He grunted. If it was meant to be intelligible, she ignored it. “In here. C’mon,” she said, steering him through a ruined hall, the building’s outer walls gone. “And then. Half the time I show up, you’re in the ruins somewhere. Your eyes are nearly glow the dark, man.” She kicked at a door, letting it swing open. The room inside was small, the remains of a bedroom with a rotting mattress in the corner. “Good enough. Lay down.”

She had to help him down, face set with pain, every motion drawing a groan. She knelt beside him, catching her breath. “Med-X?”

Ulysses gave her a sour look, then nodded. She tried no to seem too smug as she jabbed it into his arm. He tried to say something, too muffled to hear. “Here. Dying of radiation’s the least of your problems now.” He got a hand around her arm, but she was faster, slipping off the strap and setting it aside. Blood ran from his nose, and a smear of it was on her wrist, from his…ears? Shit. “What was that?”

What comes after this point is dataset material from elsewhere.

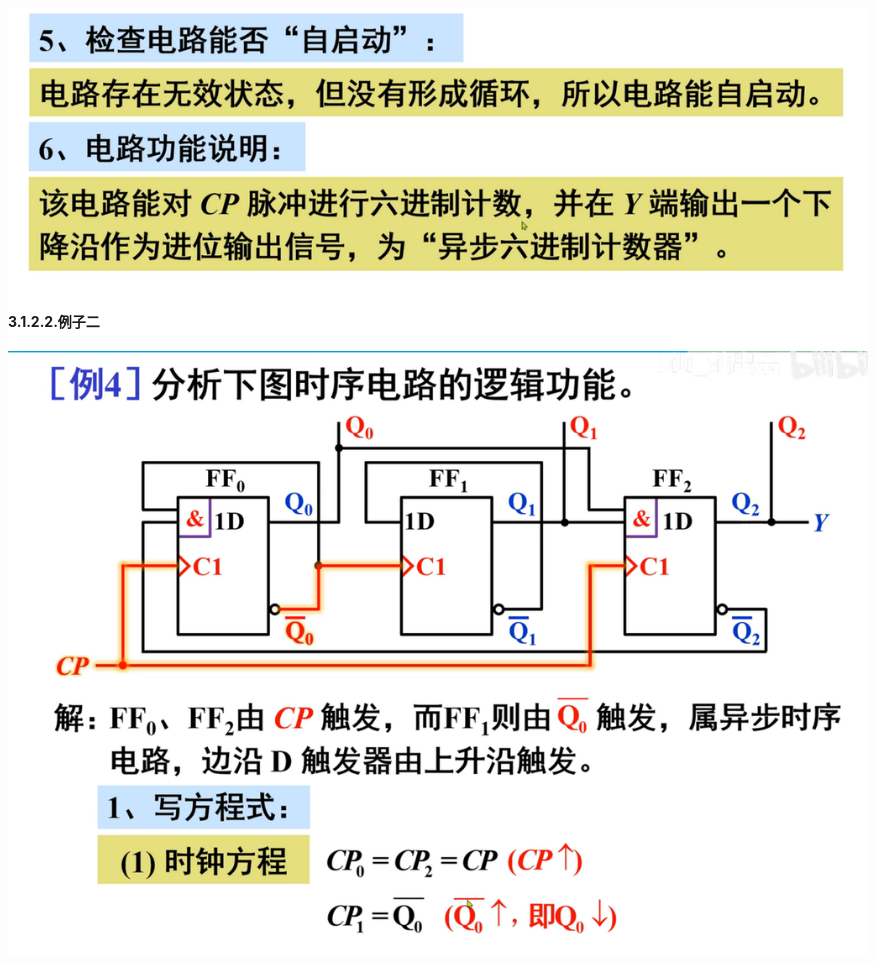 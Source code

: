 ![image-20240102133945065](./assets/image-20240102133945065.png)

#### 3.1.2.2.例子二

![image-20240102134047229](./assets/image-20240102134047229.png)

“Haven’t…asked for your help, Courier,” he said, voice still ragged.

“No, you never did,” she said, sliding down to check his leg. There was a ratty blanket on the mattress, and she packed it against the wounds. “Not the kind to. I’d know.” Blood seeped trough the blanket, and she heard him bite down a grunt as she pressed against it. “Shit, this is bad. I’ve got another stim, but that won’t do much until the bone’s set. And in case you didn’t notice, you just blew up the nearest Auto-Doc, and the path to the next one on.” She stood, stabbing a finger at him. “Stay put. I’ll try and hunt something up, and godssakes if you do something stupid I’ll break the other one.”

She shut the door behind her, leaning on it briefly. “Ornery son of a…” There was a cache nearby, if she remembered right, somewhere they’d both used. Adal brought her rifle down, leaning out into the open to watch for movement. It was growing dark, and while the Tunnelers would never show above ground, marked men had come to inspect the blast. She kept a hand to the wall, noting a silhouette on top of the wreckage. At least one, but they traveled in groups. She kept her head on a swivel, biting back a curse as it made her miss her footing, sending a stone clattering off.

She hunkered down, holding her breath. There was another noise around the corner ahead, answering. Shit. Shit shit shit. She pressed back against the wall, trying to hide. There was a scrape of a blade, and she forced every muscle in her body to be still. Even one shot would alert them. She was alone, unprepared, and with Ulysses waiting on her.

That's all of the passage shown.